MASQUERADE borrows its title and structure from Herman Melville's last novel, The Confidence Man – His Masquerade. The novel is an ironic critique of a culture of professional trust, which regards human relations as purely financial transactions. It is a filmic story in 45 scenes that narrates a series of exchanges between a so-called ‘confidence man' and his victims.
MASQUERADE is situated in the ephemeral worlds of 'high finance' and the 'global art markets'. Its narrative is set in an environment that gradually evolves from a gallery white cube to an auction house, commodity exchange, trading pit and even a courtroom... all places where values are negotiated and exchanged.
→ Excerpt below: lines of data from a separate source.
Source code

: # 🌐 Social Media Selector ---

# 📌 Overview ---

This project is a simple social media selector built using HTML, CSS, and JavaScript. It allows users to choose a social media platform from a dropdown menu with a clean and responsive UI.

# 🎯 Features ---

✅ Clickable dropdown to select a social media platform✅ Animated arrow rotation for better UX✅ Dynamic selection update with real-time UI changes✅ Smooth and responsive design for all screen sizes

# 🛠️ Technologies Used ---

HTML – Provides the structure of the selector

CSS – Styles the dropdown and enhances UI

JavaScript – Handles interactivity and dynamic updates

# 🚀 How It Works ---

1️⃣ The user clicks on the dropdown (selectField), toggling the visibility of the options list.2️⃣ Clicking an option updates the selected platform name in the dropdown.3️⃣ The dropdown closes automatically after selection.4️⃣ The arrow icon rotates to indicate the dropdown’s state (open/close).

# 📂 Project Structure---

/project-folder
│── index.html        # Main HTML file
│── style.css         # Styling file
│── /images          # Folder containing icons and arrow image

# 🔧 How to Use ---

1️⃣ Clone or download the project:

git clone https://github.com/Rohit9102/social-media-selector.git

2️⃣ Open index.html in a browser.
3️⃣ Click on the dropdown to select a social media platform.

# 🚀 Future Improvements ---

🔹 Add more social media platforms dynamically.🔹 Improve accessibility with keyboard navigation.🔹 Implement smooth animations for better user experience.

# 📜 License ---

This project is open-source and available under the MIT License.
In MASQUERADE a TV-reporter is telling the story of the protested 'initial public offering' (IPO) of Art House Index. The index proposes the transformation of the artists' home, which in their practice they define as an artwork, into a financial instrument. The film debates Art House Index from different angles. It is described as a financial instrument that has the potential to render an opaque static product that is difficult to trade, like a house or art, into a tool of measurement that is very transparent for many investors.
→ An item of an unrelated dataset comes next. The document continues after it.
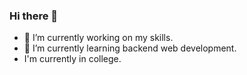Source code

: ### Hi there 👋

- 🔭 I’m currently working on my skills.
- 🌱 I’m currently learning backend web development.
- I'm currently in college.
While the reporter is addressing the camera, what appears to be a reconstruction of the IPO, is taking place in the background. But then it all starts going wrong again! Is the audience witnessing an insider-sales in an auction house, a market crash in a trading pit or is it a hearing in a courtroom, one that tries to unveil the intricate dynamics of a confidence game? The whole situation gradually transforms into an abstracted visual landscape of opinions and tastes. After all, art, like finance, is a system of belief and their markets are where this belief is put to work.